Learn how to choose the right pair of cycling gloves, so you can get the most out of your bike riding experience.

The first step in choosing a cycling glove is deciding how you plan to use it. Make an honest assessment of the type of riding you do. Do you ride primarily on roads and bike paths, or are you strictly an off-road rider? Are most of your rides over two hours long, or do you stick mostly to half-hour treks around the neighborhood? It's important to know these things, because full finger cycling gloves come in a wide variety of styles, materials and constructions. Getting a glove that's not designed for your type of riding will almost guarantee you problems down the road.

Ok, I've decided what style of riding i do most. How do I begin to choose?

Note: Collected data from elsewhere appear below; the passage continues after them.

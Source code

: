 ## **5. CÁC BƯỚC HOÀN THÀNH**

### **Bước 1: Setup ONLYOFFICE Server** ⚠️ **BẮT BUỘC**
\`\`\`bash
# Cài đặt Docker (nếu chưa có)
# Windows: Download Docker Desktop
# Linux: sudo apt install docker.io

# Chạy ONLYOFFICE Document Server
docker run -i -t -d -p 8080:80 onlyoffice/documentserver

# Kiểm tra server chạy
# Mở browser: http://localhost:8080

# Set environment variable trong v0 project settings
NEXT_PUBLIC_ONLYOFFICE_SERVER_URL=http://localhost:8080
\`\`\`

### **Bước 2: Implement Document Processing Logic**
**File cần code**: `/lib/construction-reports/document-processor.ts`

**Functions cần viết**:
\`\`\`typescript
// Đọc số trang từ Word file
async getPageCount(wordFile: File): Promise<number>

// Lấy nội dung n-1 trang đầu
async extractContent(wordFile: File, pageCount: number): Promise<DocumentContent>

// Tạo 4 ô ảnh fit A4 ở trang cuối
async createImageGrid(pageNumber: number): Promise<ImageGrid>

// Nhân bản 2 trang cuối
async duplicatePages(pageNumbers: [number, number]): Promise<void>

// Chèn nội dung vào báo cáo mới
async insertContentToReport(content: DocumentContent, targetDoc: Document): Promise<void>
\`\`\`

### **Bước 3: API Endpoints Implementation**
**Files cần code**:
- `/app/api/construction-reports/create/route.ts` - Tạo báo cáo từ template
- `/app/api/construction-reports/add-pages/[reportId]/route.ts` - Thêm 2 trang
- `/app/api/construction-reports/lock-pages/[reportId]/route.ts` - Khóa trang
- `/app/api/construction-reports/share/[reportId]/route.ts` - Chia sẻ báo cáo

After deciding what kind of rides you do most, the process gets much easier. Manufacturers and retailers generally sort their apparel by style of riding. So if you do a lot of BMX riding, head over the BMX section of the bike shop, and look for a glove that's labeled as being marketed to a BMX rider. These gloves are generally thick and tough, with a leather or durable synthetic palm, and plastic sections of armor on the back of the hand, to protect it, while still providing flexibility. For most road rides, look for light, breathable gloves with a thin mesh construction and padded palm. If you need a winter glove, look for one with wind-stopping insulation, and a waterproof palm, if possible. If your local shop doesn't carry any winter-specific equipment, you might try looking for a downhill or cross country ski glove instead.

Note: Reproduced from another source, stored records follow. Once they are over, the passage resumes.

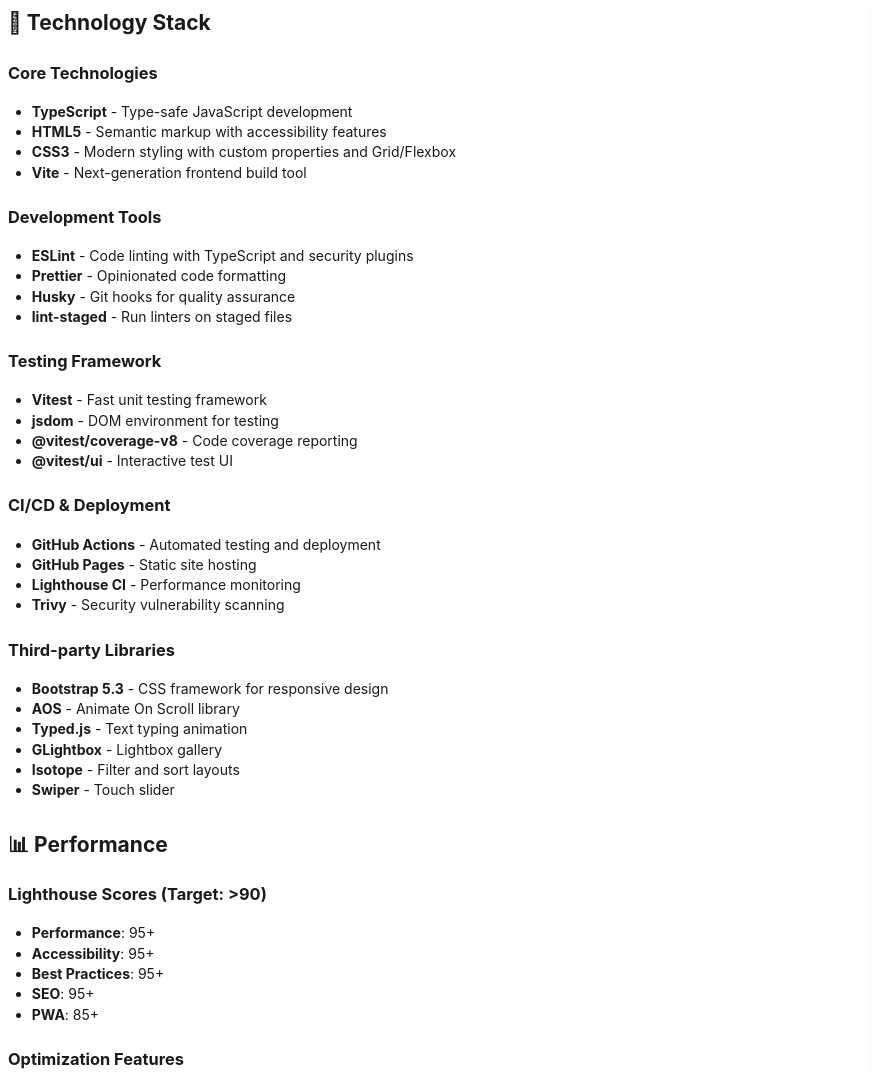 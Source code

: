 ## 🔧 Technology Stack

### Core Technologies

- **TypeScript** - Type-safe JavaScript development
- **HTML5** - Semantic markup with accessibility features
- **CSS3** - Modern styling with custom properties and Grid/Flexbox
- **Vite** - Next-generation frontend build tool

### Development Tools

- **ESLint** - Code linting with TypeScript and security plugins
- **Prettier** - Opinionated code formatting
- **Husky** - Git hooks for quality assurance
- **lint-staged** - Run linters on staged files

### Testing Framework

- **Vitest** - Fast unit testing framework
- **jsdom** - DOM environment for testing
- **@vitest/coverage-v8** - Code coverage reporting
- **@vitest/ui** - Interactive test UI

### CI/CD & Deployment

- **GitHub Actions** - Automated testing and deployment
- **GitHub Pages** - Static site hosting
- **Lighthouse CI** - Performance monitoring
- **Trivy** - Security vulnerability scanning

### Third-party Libraries

- **Bootstrap 5.3** - CSS framework for responsive design
- **AOS** - Animate On Scroll library
- **Typed.js** - Text typing animation
- **GLightbox** - Lightbox gallery
- **Isotope** - Filter and sort layouts
- **Swiper** - Touch slider

## 📊 Performance

### Lighthouse Scores (Target: >90)

- **Performance**: 95+
- **Accessibility**: 95+
- **Best Practices**: 95+
- **SEO**: 95+
- **PWA**: 85+

### Optimization Features
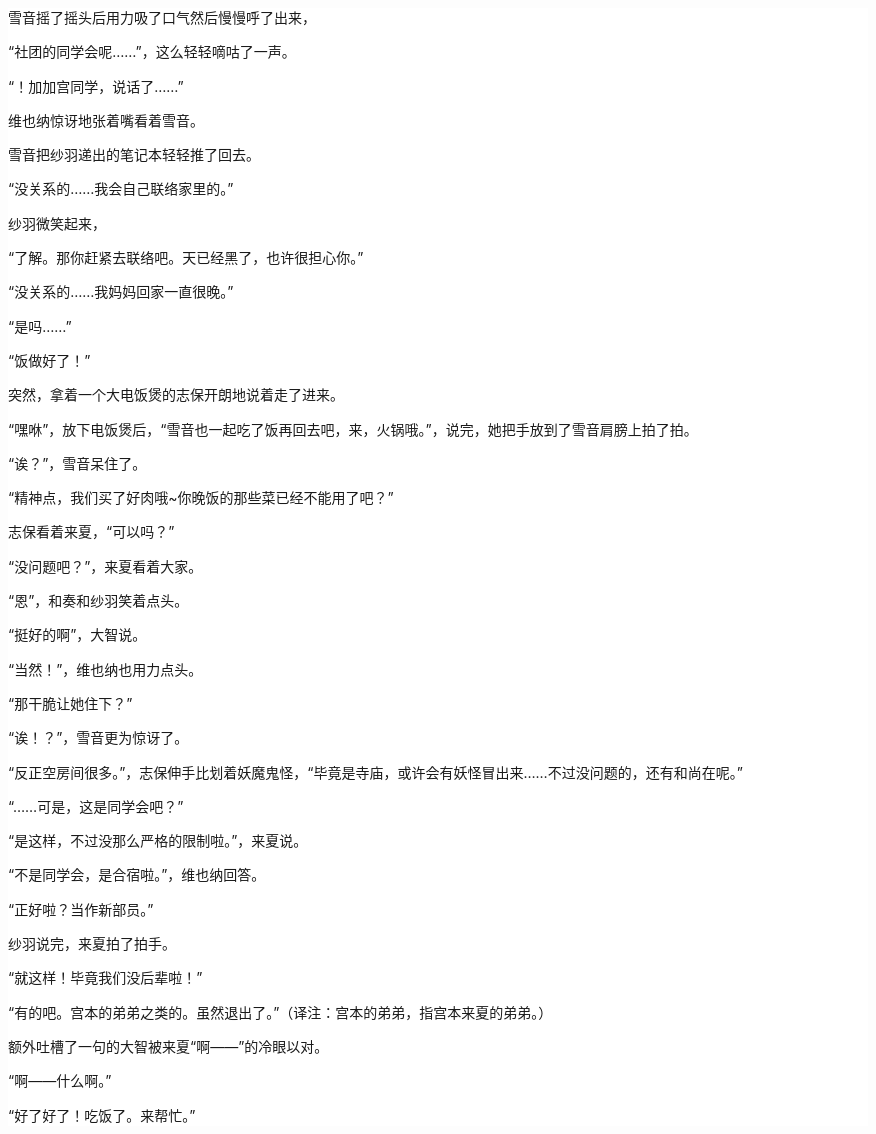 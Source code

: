雪音摇了摇头后用力吸了口气然后慢慢呼了出来，

“社团的同学会呢……”，这么轻轻嘀咕了一声。

“！加加宫同学，说话了……”

维也纳惊讶地张着嘴看着雪音。

雪音把纱羽递出的笔记本轻轻推了回去。

“没关系的……我会自己联络家里的。”

纱羽微笑起来，

“了解。那你赶紧去联络吧。天已经黑了，也许很担心你。”

“没关系的……我妈妈回家一直很晚。”

“是吗……”

“饭做好了！”

突然，拿着一个大电饭煲的志保开朗地说着走了进来。

“嘿咻”，放下电饭煲后，“雪音也一起吃了饭再回去吧，来，火锅哦。”，说完，她把手放到了雪音肩膀上拍了拍。

“诶？”，雪音呆住了。

“精神点，我们买了好肉哦~你晚饭的那些菜已经不能用了吧？”

志保看着来夏，“可以吗？”

“没问题吧？”，来夏看着大家。

“恩”，和奏和纱羽笑着点头。

“挺好的啊”，大智说。

“当然！”，维也纳也用力点头。

“那干脆让她住下？”

“诶！？”，雪音更为惊讶了。

“反正空房间很多。”，志保伸手比划着妖魔鬼怪，“毕竟是寺庙，或许会有妖怪冒出来……不过没问题的，还有和尚在呢。”

“……可是，这是同学会吧？”

“是这样，不过没那么严格的限制啦。”，来夏说。

“不是同学会，是合宿啦。”，维也纳回答。

“正好啦？当作新部员。”

纱羽说完，来夏拍了拍手。

“就这样！毕竟我们没后辈啦！”

“有的吧。宫本的弟弟之类的。虽然退出了。”（译注：宫本的弟弟，指宫本来夏的弟弟。）

额外吐槽了一句的大智被来夏“啊——”的冷眼以对。

“啊——什么啊。”

“好了好了！吃饭了。来帮忙。”
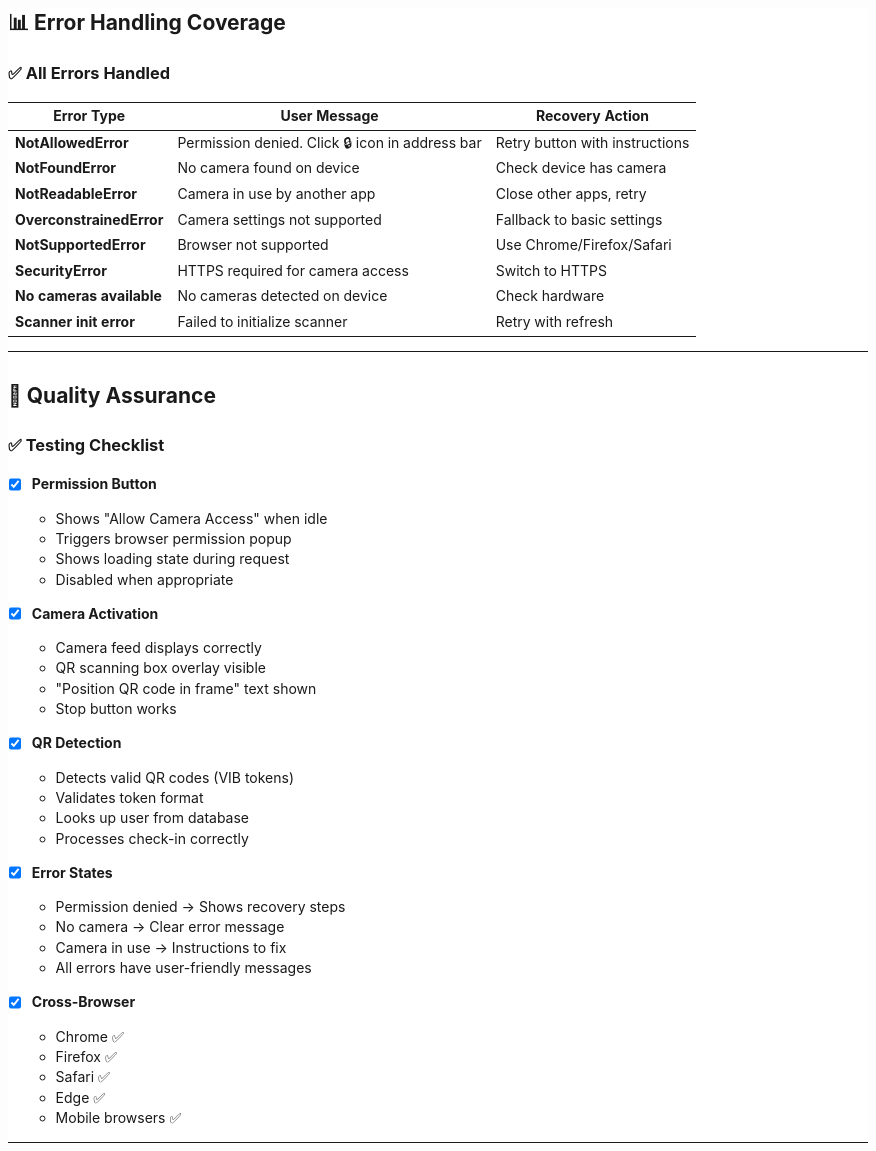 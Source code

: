 
## 📊 Error Handling Coverage

### ✅ All Errors Handled

| Error Type | User Message | Recovery Action |
|------------|-------------|-----------------|
| **NotAllowedError** | Permission denied. Click 🔒 icon in address bar | Retry button with instructions |
| **NotFoundError** | No camera found on device | Check device has camera |
| **NotReadableError** | Camera in use by another app | Close other apps, retry |
| **OverconstrainedError** | Camera settings not supported | Fallback to basic settings |
| **NotSupportedError** | Browser not supported | Use Chrome/Firefox/Safari |
| **SecurityError** | HTTPS required for camera access | Switch to HTTPS |
| **No cameras available** | No cameras detected on device | Check hardware |
| **Scanner init error** | Failed to initialize scanner | Retry with refresh |

---

## 🎯 Quality Assurance

### ✅ Testing Checklist

- [x] **Permission Button**
  - Shows "Allow Camera Access" when idle
  - Triggers browser permission popup
  - Shows loading state during request
  - Disabled when appropriate

- [x] **Camera Activation**
  - Camera feed displays correctly
  - QR scanning box overlay visible
  - "Position QR code in frame" text shown
  - Stop button works

- [x] **QR Detection**
  - Detects valid QR codes (VIB tokens)
  - Validates token format
  - Looks up user from database
  - Processes check-in correctly

- [x] **Error States**
  - Permission denied → Shows recovery steps
  - No camera → Clear error message
  - Camera in use → Instructions to fix
  - All errors have user-friendly messages

- [x] **Cross-Browser**
  - Chrome ✅
  - Firefox ✅
  - Safari ✅
  - Edge ✅
  - Mobile browsers ✅

---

Of course, there is some crossover between different types of riding. Freeride or downhill mountain bike gloves have many of the same characteristics as BMX gloves, so if you can't find a fit in your specific category, look at gloves designed for similar styles of riding. What you never want to do, however, is pick a glove based entirely on appearance. Say a particular BMX glove looked stylish to you, but you were going to use it as a long-distance road glove. Sure, it looks nice, but it's not very breathable, and the palm is designed to save skin in crashes, not support your upper body for hours on end. You'd probably finish your first ride on them with sweaty, smelly hands and very sore wrists.

OK, I've found the glove I want. Where should I buy it?

Though a variety of internet sites offer enticingly low prices, it's usually best to buy your glove at a local shop, simply because hands and gloves come in a variety of sizes, and anything less than a perfect fit can cause problems down the line. Also, buying from a shop allows you to inspect the manufacturing quality of the glove before purchase. Keep an eye out for loose threads and fraying materials and avoid them at all costs. Turn the glove inside out, and check the internal stitching for errors, too. The last thing you want is a glove that will end up making you itch. Don't be afraid to ask questions to someone working at the shop. Sure, they're interested in making a sale, but they're far more interested in gaining a customer, and will most likely answer your questions honestly.